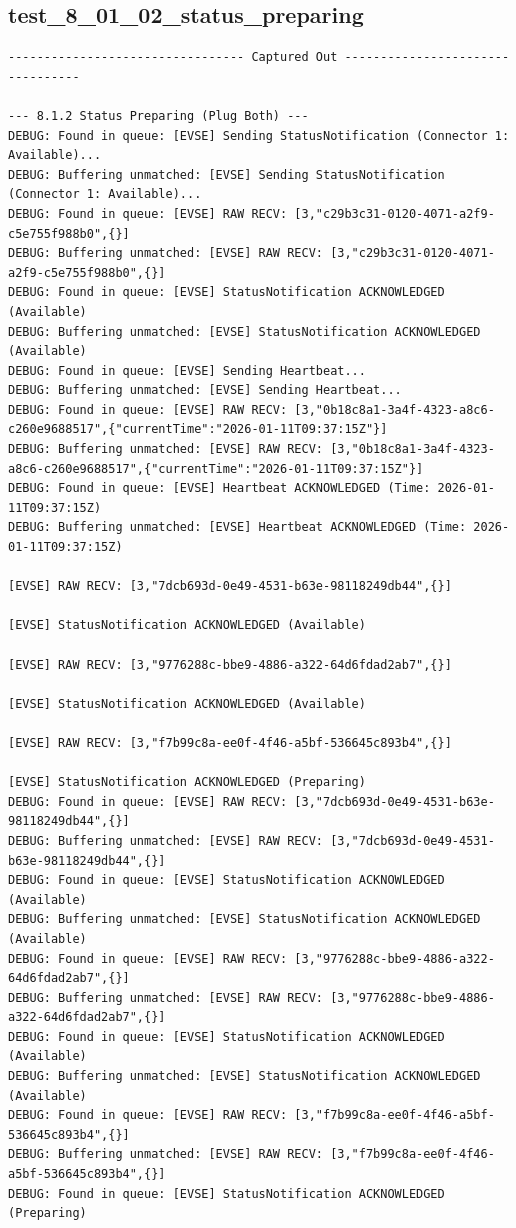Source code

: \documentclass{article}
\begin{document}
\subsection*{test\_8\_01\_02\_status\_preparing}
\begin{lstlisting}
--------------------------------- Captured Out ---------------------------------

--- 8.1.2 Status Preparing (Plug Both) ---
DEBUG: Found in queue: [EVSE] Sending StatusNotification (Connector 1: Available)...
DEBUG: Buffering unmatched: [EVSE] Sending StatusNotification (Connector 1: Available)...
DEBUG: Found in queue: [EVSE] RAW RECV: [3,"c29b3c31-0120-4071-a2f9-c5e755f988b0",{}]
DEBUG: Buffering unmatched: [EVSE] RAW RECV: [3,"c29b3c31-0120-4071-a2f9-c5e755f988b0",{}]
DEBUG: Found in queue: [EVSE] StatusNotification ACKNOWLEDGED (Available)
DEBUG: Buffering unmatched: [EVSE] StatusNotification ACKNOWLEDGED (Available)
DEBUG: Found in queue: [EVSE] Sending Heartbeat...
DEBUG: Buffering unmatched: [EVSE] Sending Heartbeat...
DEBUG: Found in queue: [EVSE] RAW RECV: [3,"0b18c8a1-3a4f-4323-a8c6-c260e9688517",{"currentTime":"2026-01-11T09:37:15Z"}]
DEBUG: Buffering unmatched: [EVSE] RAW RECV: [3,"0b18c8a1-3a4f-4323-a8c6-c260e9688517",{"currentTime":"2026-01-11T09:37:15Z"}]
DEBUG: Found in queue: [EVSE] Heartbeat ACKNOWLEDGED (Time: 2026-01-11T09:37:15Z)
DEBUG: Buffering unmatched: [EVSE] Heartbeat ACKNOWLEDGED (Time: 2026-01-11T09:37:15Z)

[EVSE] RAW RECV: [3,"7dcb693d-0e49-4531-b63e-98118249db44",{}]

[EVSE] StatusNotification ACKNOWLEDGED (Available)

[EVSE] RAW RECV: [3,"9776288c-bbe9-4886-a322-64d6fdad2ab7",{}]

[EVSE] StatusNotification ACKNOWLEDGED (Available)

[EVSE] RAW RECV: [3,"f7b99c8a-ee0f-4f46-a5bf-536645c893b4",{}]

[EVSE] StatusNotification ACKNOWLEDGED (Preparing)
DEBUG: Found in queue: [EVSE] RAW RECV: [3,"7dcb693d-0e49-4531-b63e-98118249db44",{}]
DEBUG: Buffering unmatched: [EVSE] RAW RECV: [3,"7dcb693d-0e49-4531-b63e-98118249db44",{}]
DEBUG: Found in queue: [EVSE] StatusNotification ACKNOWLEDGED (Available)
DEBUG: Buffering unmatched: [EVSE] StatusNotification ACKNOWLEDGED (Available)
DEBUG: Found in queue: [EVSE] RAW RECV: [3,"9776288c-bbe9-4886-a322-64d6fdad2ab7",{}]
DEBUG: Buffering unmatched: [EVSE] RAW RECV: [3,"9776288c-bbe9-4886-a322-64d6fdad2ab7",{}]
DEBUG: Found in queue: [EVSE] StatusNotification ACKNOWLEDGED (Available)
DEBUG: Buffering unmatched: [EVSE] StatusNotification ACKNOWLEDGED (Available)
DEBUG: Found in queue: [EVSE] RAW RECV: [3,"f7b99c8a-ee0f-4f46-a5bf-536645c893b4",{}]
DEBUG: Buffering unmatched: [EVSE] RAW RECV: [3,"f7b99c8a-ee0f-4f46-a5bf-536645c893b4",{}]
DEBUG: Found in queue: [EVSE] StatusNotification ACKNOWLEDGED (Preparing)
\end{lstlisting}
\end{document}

--

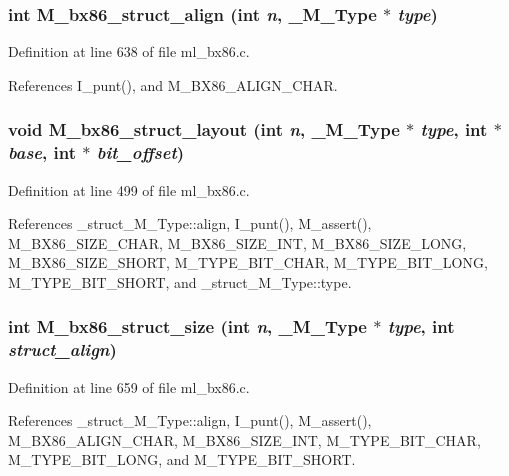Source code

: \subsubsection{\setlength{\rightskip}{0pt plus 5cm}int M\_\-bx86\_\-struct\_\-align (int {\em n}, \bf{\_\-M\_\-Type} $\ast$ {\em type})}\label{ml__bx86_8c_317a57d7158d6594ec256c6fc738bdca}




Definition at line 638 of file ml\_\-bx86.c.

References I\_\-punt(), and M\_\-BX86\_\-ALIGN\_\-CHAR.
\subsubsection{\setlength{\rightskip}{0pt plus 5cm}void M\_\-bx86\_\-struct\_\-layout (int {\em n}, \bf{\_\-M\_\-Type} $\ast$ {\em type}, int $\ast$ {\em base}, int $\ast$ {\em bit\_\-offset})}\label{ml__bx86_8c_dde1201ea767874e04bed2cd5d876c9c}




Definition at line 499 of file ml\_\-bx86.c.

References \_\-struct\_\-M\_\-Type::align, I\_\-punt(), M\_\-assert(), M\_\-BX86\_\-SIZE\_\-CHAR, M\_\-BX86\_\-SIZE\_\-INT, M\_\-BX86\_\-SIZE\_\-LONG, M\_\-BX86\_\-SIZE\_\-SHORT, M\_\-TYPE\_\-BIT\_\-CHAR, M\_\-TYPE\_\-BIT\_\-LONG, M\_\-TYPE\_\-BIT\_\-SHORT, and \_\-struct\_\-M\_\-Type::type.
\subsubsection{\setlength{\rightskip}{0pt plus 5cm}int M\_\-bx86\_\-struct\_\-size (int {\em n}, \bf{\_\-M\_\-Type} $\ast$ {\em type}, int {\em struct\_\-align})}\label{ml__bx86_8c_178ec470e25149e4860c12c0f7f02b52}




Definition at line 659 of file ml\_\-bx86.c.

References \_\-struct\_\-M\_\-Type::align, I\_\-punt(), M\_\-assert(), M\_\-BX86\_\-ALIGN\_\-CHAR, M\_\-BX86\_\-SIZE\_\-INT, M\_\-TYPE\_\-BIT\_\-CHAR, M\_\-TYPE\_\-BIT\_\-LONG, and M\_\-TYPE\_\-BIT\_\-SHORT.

==

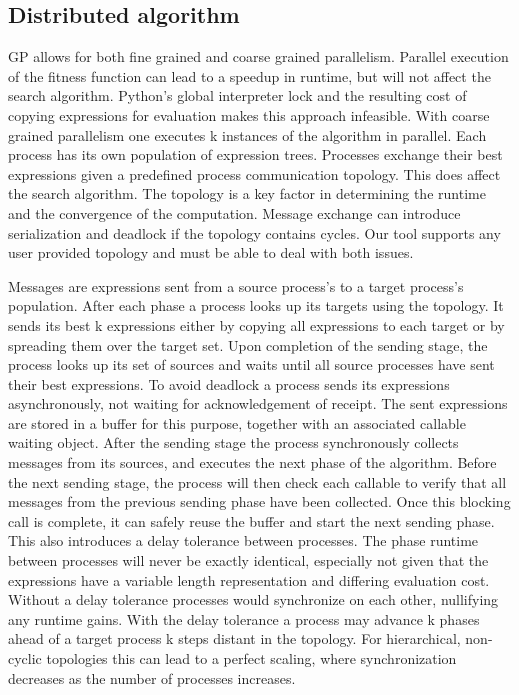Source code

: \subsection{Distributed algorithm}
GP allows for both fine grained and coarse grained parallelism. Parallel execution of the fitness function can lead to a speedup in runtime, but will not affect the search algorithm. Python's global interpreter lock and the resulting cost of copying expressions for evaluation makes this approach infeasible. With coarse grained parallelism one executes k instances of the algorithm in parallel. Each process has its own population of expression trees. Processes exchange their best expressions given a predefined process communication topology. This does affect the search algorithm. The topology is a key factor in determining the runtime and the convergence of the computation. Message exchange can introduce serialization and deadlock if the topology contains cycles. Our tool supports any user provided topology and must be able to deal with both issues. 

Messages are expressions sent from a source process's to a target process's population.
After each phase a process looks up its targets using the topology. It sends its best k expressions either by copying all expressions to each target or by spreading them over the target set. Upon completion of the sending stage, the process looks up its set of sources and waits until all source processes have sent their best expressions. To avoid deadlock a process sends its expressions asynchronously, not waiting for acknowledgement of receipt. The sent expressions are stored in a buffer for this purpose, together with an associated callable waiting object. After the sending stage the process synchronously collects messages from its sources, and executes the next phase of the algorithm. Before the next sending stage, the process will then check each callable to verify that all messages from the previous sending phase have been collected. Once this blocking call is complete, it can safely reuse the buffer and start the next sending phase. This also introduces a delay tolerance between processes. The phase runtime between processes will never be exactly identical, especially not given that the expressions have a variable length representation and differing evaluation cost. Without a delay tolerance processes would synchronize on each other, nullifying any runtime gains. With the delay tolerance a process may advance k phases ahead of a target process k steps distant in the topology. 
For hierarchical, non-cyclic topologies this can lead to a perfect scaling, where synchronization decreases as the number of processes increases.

■ **To do**
Which lines above contain the word "CHAR"? Copy each of them.

■ **Exercise answer**
References I\_\-punt(), and M\_\-BX86\_\-ALIGN\_\-CHAR.
References \_\-struct\_\-M\_\-Type::align, I\_\-punt(), M\_\-assert(), M\_\-BX86\_\-SIZE\_\-CHAR, M\_\-BX86\_\-SIZE\_\-INT, M\_\-BX86\_\-SIZE\_\-LONG, M\_\-BX86\_\-SIZE\_\-SHORT, M\_\-TYPE\_\-BIT\_\-CHAR, M\_\-TYPE\_\-BIT\_\-LONG, M\_\-TYPE\_\-BIT\_\-SHORT, and \_\-struct\_\-M\_\-Type::type.
References \_\-struct\_\-M\_\-Type::align, I\_\-punt(), M\_\-assert(), M\_\-BX86\_\-ALIGN\_\-CHAR, M\_\-BX86\_\-SIZE\_\-INT, M\_\-TYPE\_\-BIT\_\-CHAR, M\_\-TYPE\_\-BIT\_\-LONG, and M\_\-TYPE\_\-BIT\_\-SHORT.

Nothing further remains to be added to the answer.